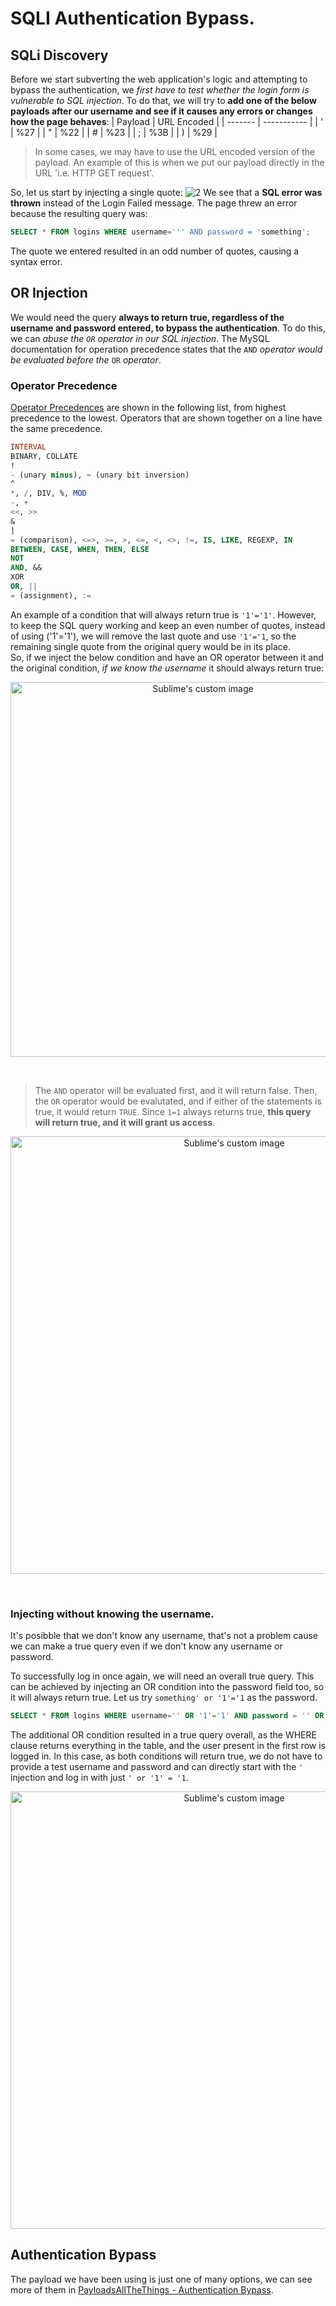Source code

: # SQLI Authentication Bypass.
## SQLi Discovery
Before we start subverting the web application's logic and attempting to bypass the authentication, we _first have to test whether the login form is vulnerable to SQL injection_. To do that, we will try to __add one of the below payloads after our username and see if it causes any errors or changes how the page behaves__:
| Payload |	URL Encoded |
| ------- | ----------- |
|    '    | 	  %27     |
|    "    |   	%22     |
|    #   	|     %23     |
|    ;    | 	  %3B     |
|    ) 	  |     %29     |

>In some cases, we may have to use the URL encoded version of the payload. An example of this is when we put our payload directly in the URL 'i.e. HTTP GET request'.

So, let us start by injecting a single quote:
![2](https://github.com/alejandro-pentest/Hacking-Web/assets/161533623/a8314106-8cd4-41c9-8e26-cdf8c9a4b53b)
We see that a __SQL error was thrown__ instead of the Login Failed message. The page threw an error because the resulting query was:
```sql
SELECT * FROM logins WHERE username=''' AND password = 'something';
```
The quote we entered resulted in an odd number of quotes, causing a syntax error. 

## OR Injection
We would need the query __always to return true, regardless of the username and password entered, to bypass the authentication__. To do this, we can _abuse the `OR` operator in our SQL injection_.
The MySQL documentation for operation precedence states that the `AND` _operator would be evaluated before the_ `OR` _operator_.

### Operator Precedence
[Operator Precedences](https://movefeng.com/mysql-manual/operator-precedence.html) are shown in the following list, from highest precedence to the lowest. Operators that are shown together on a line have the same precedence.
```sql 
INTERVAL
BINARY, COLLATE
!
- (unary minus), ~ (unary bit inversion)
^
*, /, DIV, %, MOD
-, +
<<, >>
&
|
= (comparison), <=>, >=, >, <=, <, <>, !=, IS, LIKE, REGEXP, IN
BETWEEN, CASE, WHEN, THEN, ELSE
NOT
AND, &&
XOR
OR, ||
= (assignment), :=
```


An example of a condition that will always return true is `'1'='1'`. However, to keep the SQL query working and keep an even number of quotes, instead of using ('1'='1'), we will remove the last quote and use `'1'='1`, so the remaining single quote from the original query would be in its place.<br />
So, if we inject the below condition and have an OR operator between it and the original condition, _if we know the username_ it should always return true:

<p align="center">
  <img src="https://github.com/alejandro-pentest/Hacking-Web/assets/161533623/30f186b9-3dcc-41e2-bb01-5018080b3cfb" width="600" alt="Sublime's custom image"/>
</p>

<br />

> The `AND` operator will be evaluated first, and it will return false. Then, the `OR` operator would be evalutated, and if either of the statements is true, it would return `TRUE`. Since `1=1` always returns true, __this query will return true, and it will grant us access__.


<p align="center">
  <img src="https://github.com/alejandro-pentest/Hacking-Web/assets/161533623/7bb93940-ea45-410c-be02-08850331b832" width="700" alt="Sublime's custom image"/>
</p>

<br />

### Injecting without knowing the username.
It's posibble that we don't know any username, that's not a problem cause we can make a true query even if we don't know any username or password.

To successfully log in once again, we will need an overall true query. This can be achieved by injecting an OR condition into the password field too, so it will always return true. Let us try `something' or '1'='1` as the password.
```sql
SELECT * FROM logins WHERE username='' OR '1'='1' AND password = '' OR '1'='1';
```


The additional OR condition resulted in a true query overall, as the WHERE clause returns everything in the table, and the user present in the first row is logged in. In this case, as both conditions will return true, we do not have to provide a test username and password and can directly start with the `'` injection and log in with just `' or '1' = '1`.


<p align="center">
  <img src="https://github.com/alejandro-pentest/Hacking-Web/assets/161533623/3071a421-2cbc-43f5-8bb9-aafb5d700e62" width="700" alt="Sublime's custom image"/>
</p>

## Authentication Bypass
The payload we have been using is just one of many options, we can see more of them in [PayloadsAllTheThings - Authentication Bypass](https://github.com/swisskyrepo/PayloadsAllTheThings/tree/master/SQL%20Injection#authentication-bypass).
++++++++++++++++++++
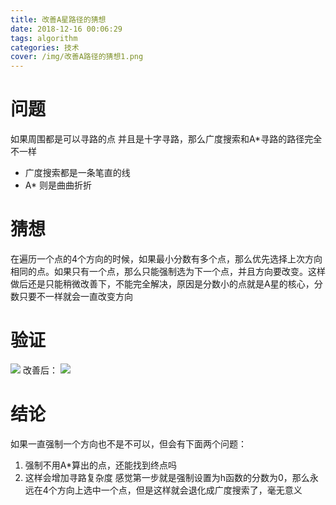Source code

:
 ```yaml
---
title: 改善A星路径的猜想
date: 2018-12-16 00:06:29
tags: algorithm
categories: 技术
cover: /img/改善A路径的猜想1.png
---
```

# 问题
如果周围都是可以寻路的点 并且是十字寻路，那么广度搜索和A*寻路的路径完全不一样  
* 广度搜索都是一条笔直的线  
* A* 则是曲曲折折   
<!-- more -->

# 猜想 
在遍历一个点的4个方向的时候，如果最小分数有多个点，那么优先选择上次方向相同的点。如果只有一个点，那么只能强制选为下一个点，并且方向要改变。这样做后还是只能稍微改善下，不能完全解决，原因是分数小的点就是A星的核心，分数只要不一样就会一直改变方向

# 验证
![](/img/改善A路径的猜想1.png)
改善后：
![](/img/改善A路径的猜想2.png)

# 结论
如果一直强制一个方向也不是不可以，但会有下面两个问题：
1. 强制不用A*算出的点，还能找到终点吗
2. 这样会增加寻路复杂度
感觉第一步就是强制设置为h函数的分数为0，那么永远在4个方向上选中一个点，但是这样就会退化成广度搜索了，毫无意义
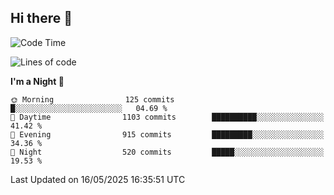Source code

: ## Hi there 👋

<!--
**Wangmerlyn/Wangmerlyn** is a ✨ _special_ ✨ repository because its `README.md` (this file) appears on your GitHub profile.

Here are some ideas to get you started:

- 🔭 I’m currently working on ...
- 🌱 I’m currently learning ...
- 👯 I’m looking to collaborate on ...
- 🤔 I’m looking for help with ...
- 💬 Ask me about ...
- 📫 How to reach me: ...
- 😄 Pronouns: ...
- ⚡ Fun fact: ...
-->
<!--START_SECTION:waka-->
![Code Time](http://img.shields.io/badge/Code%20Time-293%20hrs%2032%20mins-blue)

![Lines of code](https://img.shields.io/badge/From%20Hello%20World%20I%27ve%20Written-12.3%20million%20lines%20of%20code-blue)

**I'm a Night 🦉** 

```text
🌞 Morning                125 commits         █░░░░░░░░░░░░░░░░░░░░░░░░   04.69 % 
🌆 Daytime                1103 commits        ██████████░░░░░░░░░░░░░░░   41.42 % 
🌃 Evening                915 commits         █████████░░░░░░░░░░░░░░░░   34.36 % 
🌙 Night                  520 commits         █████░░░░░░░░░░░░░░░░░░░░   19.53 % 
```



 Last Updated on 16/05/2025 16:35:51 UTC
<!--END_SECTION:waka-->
++++++++++++++++++++
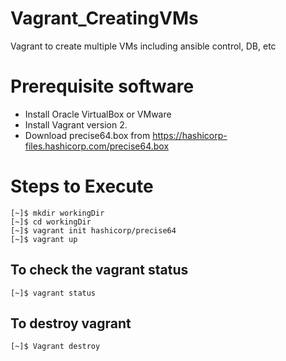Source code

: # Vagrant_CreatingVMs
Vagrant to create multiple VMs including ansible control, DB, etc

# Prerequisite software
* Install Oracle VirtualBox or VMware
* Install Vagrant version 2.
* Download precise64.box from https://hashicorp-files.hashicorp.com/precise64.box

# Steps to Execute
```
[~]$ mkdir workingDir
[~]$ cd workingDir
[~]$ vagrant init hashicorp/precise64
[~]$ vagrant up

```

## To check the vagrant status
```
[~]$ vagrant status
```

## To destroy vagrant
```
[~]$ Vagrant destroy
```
++++++++++++++++++++
For every line in the listing above that mentions the word "need", make a copy.

We would need the query __always to return true, regardless of the username and password entered, to bypass the authentication__. To do this, we can _abuse the `OR` operator in our SQL injection_.
To successfully log in once again, we will need an overall true query. This can be achieved by injecting an OR condition into the password field too, so it will always return true. Let us try `something' or '1'='1` as the password.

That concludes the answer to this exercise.